═════ DATA RECORDS

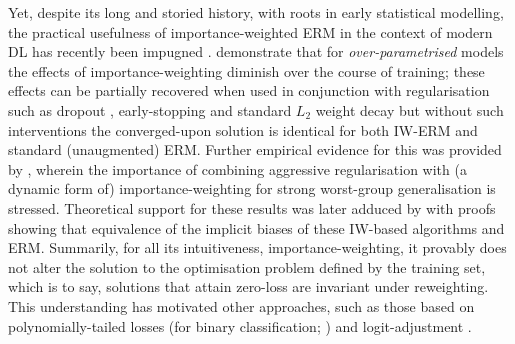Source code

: Yet, despite its long and storied history, with roots in early statistical modelling, the practical
usefulness of importance-weighted \ac{ERM} in the context of modern \acf{DL} has recently been
impugned \citep{byrd2019effect, zhai2022understanding}.
%
\citet{byrd2019effect} demonstrate that for \emph{over-parametrised} models the effects of
importance-weighting diminish over the course of training; these effects can be partially recovered
when used in conjunction with regularisation such as dropout \citep{srivastava14dropout},
early-stopping and standard \(L_2\) weight decay but without such interventions the converged-upon
solution is identical for both \ac{IW}-\ac{ERM} and standard (unaugmented) \ac{ERM}. 
%
Further empirical evidence for this was provided by \citet{sagawa2019distributionally}, wherein the
importance of combining aggressive regularisation with (a dynamic form of) importance-weighting for
strong worst-group generalisation is stressed.
%
Theoretical support for these results was later adduced by \citet{zhai2022understanding} with proofs
showing that equivalence of the implicit biases of these \ac{IW}-based algorithms and \ac{ERM}.
%
Summarily, for all its intuitiveness, importance-weighting, it provably does not alter the solution
to the optimisation problem defined by the training set, which is to say, solutions that attain
zero-loss are invariant under reweighting.
%
This understanding has motivated other approaches, such as those based on polynomially-tailed
losses (for binary classification; \citealp{wang2021importance}) and logit-adjustment
\citep{menon2020long}.
%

══════════

BRIEF: Take the lines above from the one containing "the effects of" to the one containing "when used in" and retype them exactly, both ends included, with nothing added.

SOLVED EXERCISE:
\citet{byrd2019effect} demonstrate that for \emph{over-parametrised} models the effects of
importance-weighting diminish over the course of training; these effects can be partially recovered
when used in conjunction with regularisation such as dropout \citep{srivastava14dropout},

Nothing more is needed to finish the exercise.